As always, entries will run until the end of the month, and winners will be decided by member's votes. This month's cutoff is Tuesday 1st November, and voting will commence shortly after. Your photograph needs to have been taken during the month of October only.

Rules refresher:
# Once everyone has entered their photos, I'll create a visual poll for eligible entries and members can select their TOP 3.
# The winner of the voting will win a a prize from MYYACKLE AUSTRALIA.
# You are permitted to enter multiple photos, but please if you are, ENTER EACH PHOTO AS A SEPARATE POST.
# Please supply a title, and a one line description of your photo, or a link to a trip report.
# Please don't use this competition as a marketing exercise to push your sponsor's product (you know who you are).
# Photos should be directly related to kayak fishing.

Other fine print:

# Only members with >50 posts AND 3 months membership will be eligible to enter the MYTACKLE AUSTRALIA Photo Comp
# Members will only be eligible to win one prize in any 12 month period. Members can however enter as many photos in as many comps as they would like.

So, without further obfuscation, let's get those shutters rolling! Time to submit your latest!


----------



## paulb (Nov 12, 2006)

Heading into the sunrise - Long Reef , Sydney


----------



## Gigantor (Jun 27, 2006)

This pic is entitled...Where I'd like to kayak fish.

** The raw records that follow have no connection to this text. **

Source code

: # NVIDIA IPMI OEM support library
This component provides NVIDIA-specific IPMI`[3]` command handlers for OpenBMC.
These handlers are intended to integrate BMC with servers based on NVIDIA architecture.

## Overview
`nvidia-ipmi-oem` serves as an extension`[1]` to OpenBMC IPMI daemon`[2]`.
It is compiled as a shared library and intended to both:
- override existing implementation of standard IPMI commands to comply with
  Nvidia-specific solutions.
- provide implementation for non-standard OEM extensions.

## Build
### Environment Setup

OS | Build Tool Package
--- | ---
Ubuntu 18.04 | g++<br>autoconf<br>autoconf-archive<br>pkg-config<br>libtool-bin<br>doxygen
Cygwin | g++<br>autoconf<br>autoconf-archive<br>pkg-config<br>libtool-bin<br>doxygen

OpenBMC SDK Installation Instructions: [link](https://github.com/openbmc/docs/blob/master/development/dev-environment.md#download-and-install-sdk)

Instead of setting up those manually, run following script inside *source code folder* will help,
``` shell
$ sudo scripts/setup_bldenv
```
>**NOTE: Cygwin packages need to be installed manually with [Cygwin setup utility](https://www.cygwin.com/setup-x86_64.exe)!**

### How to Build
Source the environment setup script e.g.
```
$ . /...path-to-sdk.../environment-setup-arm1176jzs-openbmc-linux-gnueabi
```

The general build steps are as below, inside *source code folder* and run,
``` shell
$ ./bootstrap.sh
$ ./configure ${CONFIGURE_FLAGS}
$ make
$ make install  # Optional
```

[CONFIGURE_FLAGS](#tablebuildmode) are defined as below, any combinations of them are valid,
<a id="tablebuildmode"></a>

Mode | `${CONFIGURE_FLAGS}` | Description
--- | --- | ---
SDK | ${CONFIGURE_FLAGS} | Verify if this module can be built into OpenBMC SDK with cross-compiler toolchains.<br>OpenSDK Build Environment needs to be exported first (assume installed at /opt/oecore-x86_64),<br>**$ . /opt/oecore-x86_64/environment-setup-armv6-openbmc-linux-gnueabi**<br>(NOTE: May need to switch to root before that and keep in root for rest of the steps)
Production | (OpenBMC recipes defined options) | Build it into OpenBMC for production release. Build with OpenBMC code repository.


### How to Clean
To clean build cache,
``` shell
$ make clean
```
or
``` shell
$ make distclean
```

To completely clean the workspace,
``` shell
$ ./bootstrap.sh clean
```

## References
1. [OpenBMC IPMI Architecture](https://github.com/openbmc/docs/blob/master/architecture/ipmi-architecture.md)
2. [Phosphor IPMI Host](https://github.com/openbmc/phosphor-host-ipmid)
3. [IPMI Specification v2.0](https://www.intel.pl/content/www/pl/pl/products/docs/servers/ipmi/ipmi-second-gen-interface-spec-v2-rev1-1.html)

Pic taken by myself at Lake Moraine, Alberta, Canada on 12 September 2011. It was the most amazing place I've been in a long time. By the end of October this lake will be frozen over. The lake contains a number of varieties of trout.

Cheers,

Pete


----------



## benno (Oct 29, 2007)

fishing out off redcliffe


----------



## Zed (Sep 18, 2006)

Tough to compete w/ these beautiful, colorful sunrise shots, but I dig this one:

_We're Gonna Need Bigger Boats_


----------



## ignoblis (Nov 23, 2006)

Ningaloo sunset. From memory I picked up a surprise flathead and flounder on this session, not the norm for Exmouth.


----------



## sbd (Aug 18, 2006)

Now voting - select your top three entries.


----------



## ignoblis (Nov 23, 2006)

Apologies all, I just read the rules and realised the photo had to be taken during the month of October. I'm gonna have to throw in the towel and I will make sure I read the fineprint next time...

Cheers,
Chris


----------



## sbd (Aug 18, 2006)

Congratulations Paul, fine work with a butt ugly model. Send me your details and the prize pigeon will be flapping your way.


----------